Liens d'accessibilité

Dernières nouvelles

Goma au défi des violents rapts d'enfants


Des habitants regardent le lac Kivu, à Goma, le 17 novembre 2016.
Des habitants regardent le lac Kivu, à Goma, le 17 novembre 2016.

Les Nations unies célèbrent ce lundi la journée de l'enfance, mais à Goma, en République démocratique du Congo, la population s'inquiète des récents enlèvements d'enfants contre des demande de rançon, avec des actes de torture, voire pire parfois.

Dans cette ville soumise à tous les maux, "Maman" Valérie sort d'un sac un short bleu et une chemise blanche d'écolier, l'uniforme des collégiens. La petite chemise est maculée de traces de sang séché vers le col.

C'est le vêtement que portait son fils Nathanaël, huit ans, quand il a été enlevé sur le chemin de l'école dans la capitale du Nord-Kivu, dans l'est de la RDC. Les prénoms de cette femme et de son enfant ont été changés par souci de protection.

Les ravisseurs de l'enfant ont exigé une rançon à quatre chiffres en dollars. Somme impossible à payer pour sa mère célibataire, sans revenus.

Goma a déjà connu par le passé le contre-choc du génocide rwandais, l'éruption du volcan Nyiragongo en 2002, l'invasion du groupe armé M23 dix ans plus tard. Installée dans un site idéalement touristique entre lac et montagne, la ville affronte désormais un nouveau fléau: les rapts d'enfants contre demande de rançons, accompagnés d'actes de torture voire de meurtres.

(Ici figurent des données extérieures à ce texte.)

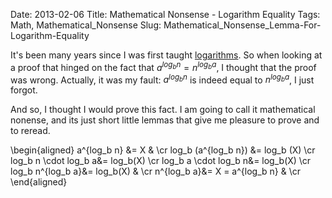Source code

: Date: 2013-02-06
Title: Mathematical Nonsense - Logarithm Equality
Tags: Math, Mathematical_Nonsense
Slug: Mathematical_Nonsense_Lemma-For-Logarithm-Equality

It's been many years since I was first taught [logarithms](http://en.wikipedia.org/wiki/Logarithm). So when looking at a proof that hinged on the fact that $a^{log_b n} = n^{log_b a}$, I thought that the proof was wrong. Actually, it was my fault: $a^{log_b n}$ is indeed equal to $n^{log_b a}$, I just forgot.

And so, I thought I would prove this fact. I am going to call it mathematical nonense, and its just short little lemmas that give me pleasure to prove and to reread.

\begin{aligned}
a^{log_b n} &= X & \cr
log_b (a^{log_b n}) &= log_b (X) \cr
log_b n \cdot log_b a&= log_b(X) \cr
log_b a \cdot log_b n&= log_b(X) \cr
log_b n^{log_b a}&= log_b(X) & \cr
n^{log_b a}&= X = a^{log_b n} & \cr
\end{aligned}
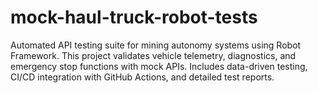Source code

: # mock-haul-truck-robot-tests
Automated API testing suite for mining autonomy systems using Robot Framework. This project validates vehicle telemetry, diagnostics, and emergency stop functions with mock APIs. Includes data-driven testing, CI/CD integration with GitHub Actions, and detailed test reports.
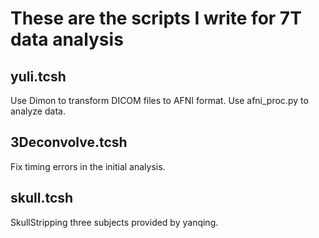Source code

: # These are the scripts I write for 7T data analysis

## yuli.tcsh
Use Dimon to transform DICOM files to AFNI format.
Use afni_proc.py to analyze data.

## 3Deconvolve.tcsh
Fix timing errors in the initial analysis.

## skull.tcsh
SkullStripping three subjects provided by yanqing.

"C'était un certain lundi". Juillet, août 2017? "Maman" Valérie ne se souvient plus trop bien, mais en revanche elle n'a rien oublié de ses angoisses durant les sept jours de captivité de son enfant.

Le mardi, elle a reçu l'appel d'un ravisseur: "Donne nous 5.000 dollars sinon tu vas retrouver le corps de ton fils devant la porte". Ces appels dureront pendant sept jours, les ravisseurs utilisant des numéros différents à chaque fois.

Le lendemain, elle reçoit l'appel de son fils: "Maman, on me tue", hurle le petit au téléphone alors que la mère vient d'envoyer 20 dollars par Airtel money, un système de transfert d'argent par téléphonie mobile très utilisé en Afrique.

Traces de torture

L'enfant sera finalement libéré le dimanche, avec le lobe de l'oreille tranché en deux et des traces de coups de couteau sur les bras, affirme sa mère.

Nathanaël lui a raconté qu'un autre enfant a été tué devant ses yeux pendant sa détention.

L'avocat de "Maman" Valérie, Me Jean-Paul Lumbulumbu, affirme s'occuper d'une vingtaine de familles victimes de rapts de mineurs.

Les rapts d'enfant ont commencé à Goma en début d'année, affirme l'avocat, deux vidéos dans son téléphone à l'appui.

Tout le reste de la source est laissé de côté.